Originally Published by San Diego Prime Magazine
Nina Luna’s painted mannequins grab your attention, using intense color and pattern like a full-body tattoo.
The 61-year-old La Mesa artist created the collection of murals painted on female mannequins to tell the story of her three-year battle with breast cancer that started in 2011 and resulted in a double mastectomy.
Drawing heavily on her Latino and Native American roots, much of Luna’s work has a strong Central-American folk style with a distinctly modern vibe. Like her giant Dia de los Muertos skulls with bulging breasts for eyes.
“I freak out when I finish one,” said Luna, who is self-trained and had never painted seriously until her cancer treatment. “I step back and think, wow I can’t believe I did that. I don’t know where it came from. It’s just there.”

Luna talks about her work with a degree of enthusiasm that leaves no question her life is driven by positivity.
In remission since early 2014, Luna said painting the dismembered female torsos began as an outlet in which she could release the pain and fear she felt after her diagnoses and the ultimate loss of both breasts.
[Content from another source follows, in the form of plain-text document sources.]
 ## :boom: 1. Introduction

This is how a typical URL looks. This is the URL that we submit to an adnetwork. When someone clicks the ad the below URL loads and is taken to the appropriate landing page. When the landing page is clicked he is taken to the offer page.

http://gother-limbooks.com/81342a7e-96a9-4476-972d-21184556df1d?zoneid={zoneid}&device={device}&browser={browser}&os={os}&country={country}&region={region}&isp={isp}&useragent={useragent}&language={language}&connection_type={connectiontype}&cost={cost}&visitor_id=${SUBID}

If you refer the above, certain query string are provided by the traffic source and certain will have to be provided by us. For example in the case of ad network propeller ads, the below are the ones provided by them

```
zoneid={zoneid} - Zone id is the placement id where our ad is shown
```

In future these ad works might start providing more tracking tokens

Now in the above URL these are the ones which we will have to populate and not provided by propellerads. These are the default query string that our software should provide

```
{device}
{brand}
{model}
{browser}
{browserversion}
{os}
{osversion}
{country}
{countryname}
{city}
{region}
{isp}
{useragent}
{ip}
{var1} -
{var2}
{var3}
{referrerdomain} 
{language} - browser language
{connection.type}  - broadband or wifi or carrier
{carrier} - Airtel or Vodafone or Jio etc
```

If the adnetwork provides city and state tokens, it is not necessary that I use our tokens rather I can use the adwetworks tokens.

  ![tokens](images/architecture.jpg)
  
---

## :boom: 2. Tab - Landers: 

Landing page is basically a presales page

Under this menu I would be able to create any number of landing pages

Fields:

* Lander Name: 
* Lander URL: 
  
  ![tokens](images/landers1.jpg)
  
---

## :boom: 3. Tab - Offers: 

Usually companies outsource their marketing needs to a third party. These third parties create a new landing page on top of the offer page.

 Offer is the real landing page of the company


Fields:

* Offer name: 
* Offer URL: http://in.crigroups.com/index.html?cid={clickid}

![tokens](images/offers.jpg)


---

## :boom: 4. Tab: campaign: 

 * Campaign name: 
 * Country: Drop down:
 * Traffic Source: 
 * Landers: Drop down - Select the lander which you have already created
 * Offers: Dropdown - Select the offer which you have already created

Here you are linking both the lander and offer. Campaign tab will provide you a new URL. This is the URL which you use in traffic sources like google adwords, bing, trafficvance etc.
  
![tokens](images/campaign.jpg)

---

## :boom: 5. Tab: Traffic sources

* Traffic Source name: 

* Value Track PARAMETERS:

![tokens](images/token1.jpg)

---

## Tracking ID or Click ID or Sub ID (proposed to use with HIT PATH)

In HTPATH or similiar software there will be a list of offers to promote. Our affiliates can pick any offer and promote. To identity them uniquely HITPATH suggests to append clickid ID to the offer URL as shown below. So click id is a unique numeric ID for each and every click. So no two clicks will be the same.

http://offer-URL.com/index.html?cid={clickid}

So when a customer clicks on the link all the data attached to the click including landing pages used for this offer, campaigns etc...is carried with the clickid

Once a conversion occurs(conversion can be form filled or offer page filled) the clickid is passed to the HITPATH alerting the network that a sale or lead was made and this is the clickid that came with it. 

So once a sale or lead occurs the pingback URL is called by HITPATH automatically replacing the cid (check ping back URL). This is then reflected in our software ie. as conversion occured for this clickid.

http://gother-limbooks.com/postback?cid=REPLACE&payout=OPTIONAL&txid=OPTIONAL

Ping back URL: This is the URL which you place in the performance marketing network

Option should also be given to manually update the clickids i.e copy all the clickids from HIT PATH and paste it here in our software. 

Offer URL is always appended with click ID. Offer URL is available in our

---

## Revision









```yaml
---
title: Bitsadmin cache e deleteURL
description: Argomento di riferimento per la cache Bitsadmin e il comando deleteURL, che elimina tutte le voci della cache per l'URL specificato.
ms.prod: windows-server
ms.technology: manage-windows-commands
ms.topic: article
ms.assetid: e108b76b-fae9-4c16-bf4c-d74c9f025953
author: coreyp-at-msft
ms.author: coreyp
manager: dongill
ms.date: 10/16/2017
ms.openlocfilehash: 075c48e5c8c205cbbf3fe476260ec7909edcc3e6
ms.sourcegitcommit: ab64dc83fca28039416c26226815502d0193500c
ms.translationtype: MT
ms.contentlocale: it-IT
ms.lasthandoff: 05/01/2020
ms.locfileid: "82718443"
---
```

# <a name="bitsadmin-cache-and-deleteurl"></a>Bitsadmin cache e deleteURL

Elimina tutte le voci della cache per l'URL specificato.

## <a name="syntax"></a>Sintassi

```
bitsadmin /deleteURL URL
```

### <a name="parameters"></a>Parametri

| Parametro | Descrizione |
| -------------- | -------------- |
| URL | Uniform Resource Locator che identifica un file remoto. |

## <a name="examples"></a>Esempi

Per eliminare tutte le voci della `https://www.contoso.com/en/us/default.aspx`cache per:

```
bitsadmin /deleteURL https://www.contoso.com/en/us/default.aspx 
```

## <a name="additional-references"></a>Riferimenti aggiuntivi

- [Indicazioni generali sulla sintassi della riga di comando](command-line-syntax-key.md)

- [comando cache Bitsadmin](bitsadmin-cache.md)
“I had no idea where this was going,” said Luna. “All I knew was that because I had lost my breasts, it was something that I needed to do as part of my healing process. After I did one, it came out so well that I did three more.”
After completing those first few pieces, the art had taken hold of her. Previously a small-business owner headhunting in the freight-hauling industry, Luna was unable to work during her treatment and recovery. So she decided to leave the stress of the professional world behind to do something positive with her art and with her life.
Luna’s ultimate goal is to help breast cancer survivors who are struggling financially as she has due to their cancer and its treatment. She wants to tell the stories of other survivors through her art and create an organization that could sell those works. The profits would be shared with the cancer victims and their families.
“If I had a studio that cancer survivors could walk into and I could concentrate with them in that environment and grab their stories out of them,” Luna said. “Then I think that would probably be the best thing that ever happened to me. I visualize that constantly.”
Luna’s work celebrates the female form’s power, fertility and beauty, which she says many breast cancer survivors feel they have lost.
“You’re still a woman. Even though you feel like you’ve lost something, you haven’t. You’ve gained life out of this,” Luna said over the phone from Riverside where she’s been spending most of her time these days, helping her father through his own bout with cancer at 91 years old.
Luna’s life now revolves around her art and her family, including her son, an Army captain, and her three grandsons.
Luna’s mannequins, her “girls” as she calls them, were recently featured in the Oceanside Museum of Art for Dia de los Muertos, and her work is currently on display at The Art Stash in La Mesa.
“Cancer for me was not a bad thing. Cancer for me has been a good thing,” Luna said. “It opened up this beautiful world that I never knew even existed and it’s been a great journey. I have no complaints. Not one.”